**Extracted information:**
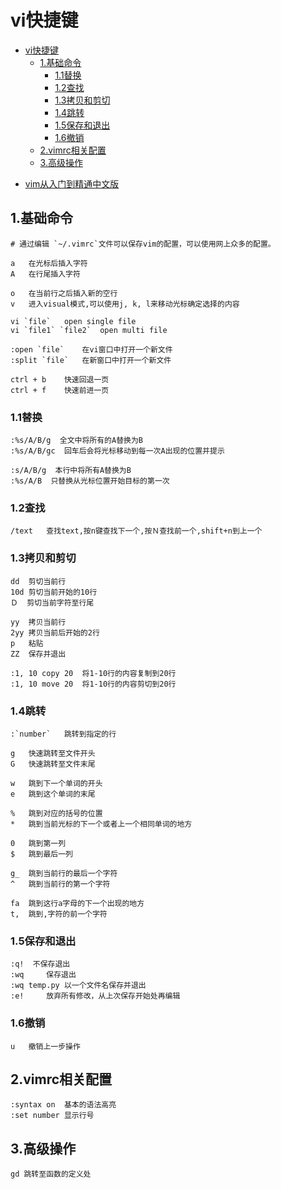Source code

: # vi快捷键

<!-- TOC -->

- [vi快捷键](#vi快捷键)
    - [1.基础命令](#1基础命令)
        - [1.1替换](#11替换)
        - [1.2查找](#12查找)
        - [1.3拷贝和剪切](#13拷贝和剪切)
        - [1.4跳转](#14跳转)
        - [1.5保存和退出](#15保存和退出)
        - [1.6撤销](#16撤销)
    - [2.vimrc相关配置](#2vimrc相关配置)
    - [3.高级操作](#3高级操作)

<!-- /TOC -->

- [vim从入门到精通中文版](https://github.com/wsdjeg/vim-galore-zh_cn)

## 1.基础命令

```shell
# 通过编辑 `~/.vimrc`文件可以保存vim的配置，可以使用网上众多的配置。

a   在光标后插入字符
A   在行尾插入字符

o   在当前行之后插入新的空行
v   进入visual模式,可以使用j, k, l来移动光标确定选择的内容

vi `file`   open single file
vi `file1` `file2`  open multi file

:open `file`    在vi窗口中打开一个新文件
:split `file`   在新窗口中打开一个新文件

ctrl + b    快速回退一页
ctrl + f    快速前进一页
```

### 1.1替换

```shell
:%s/A/B/g  全文中将所有的A替换为B
:%s/A/B/gc  回车后会将光标移动到每一次A出现的位置并提示

:s/A/B/g  本行中将所有A替换为B
:%s/A/B  只替换从光标位置开始目标的第一次
```

### 1.2查找

```shell
/text   查找text,按n键查找下一个,按Ｎ查找前一个,shift+n到上一个
```

### 1.3拷贝和剪切

```shell
dd  剪切当前行
10d 剪切当前开始的10行
Ｄ  剪切当前字符至行尾

yy  拷贝当前行
2yy 拷贝当前后开始的2行
p   粘贴
ZZ  保存并退出

:1, 10 copy 20  将1-10行的内容复制到20行
:1, 10 move 20  将1-10行的内容剪切到20行
```

### 1.4跳转

```shell
:`number`   跳转到指定的行

g   快速跳转至文件开头
G   快速跳转至文件末尾

w   跳到下一个单词的开头
e   跳到这个单词的末尾

%   跳到对应的括号的位置
*   跳到当前光标的下一个或者上一个相同单词的地方

0   跳到第一列
$   跳到最后一列

g_  跳到当前行的最后一个字符
^   跳到当前行的第一个字符

fa  跳到这行a字母的下一个出现的地方
t,  跳到,字符的前一个字符
```

### 1.5保存和退出

```shell
:q!  不保存退出
:wq     保存退出
:wq temp.py 以一个文件名保存并退出
:e!     放弃所有修改，从上次保存开始处再编辑
```

### 1.6撤销

```shell
u   撤销上一步操作
```

## 2.vimrc相关配置

```shell
:syntax on  基本的语法高亮
:set number 显示行号
```

## 3.高级操作

```shell
gd 跳转至函数的定义处
```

**What the task requires:** Look through the records and copy every line that has the word "file".

**Output for this task:**
vi `file`   open single file
vi `file1` `file2`  open multi file
:open `file`    在vi窗口中打开一个新文件
:split `file`   在新窗口中打开一个新文件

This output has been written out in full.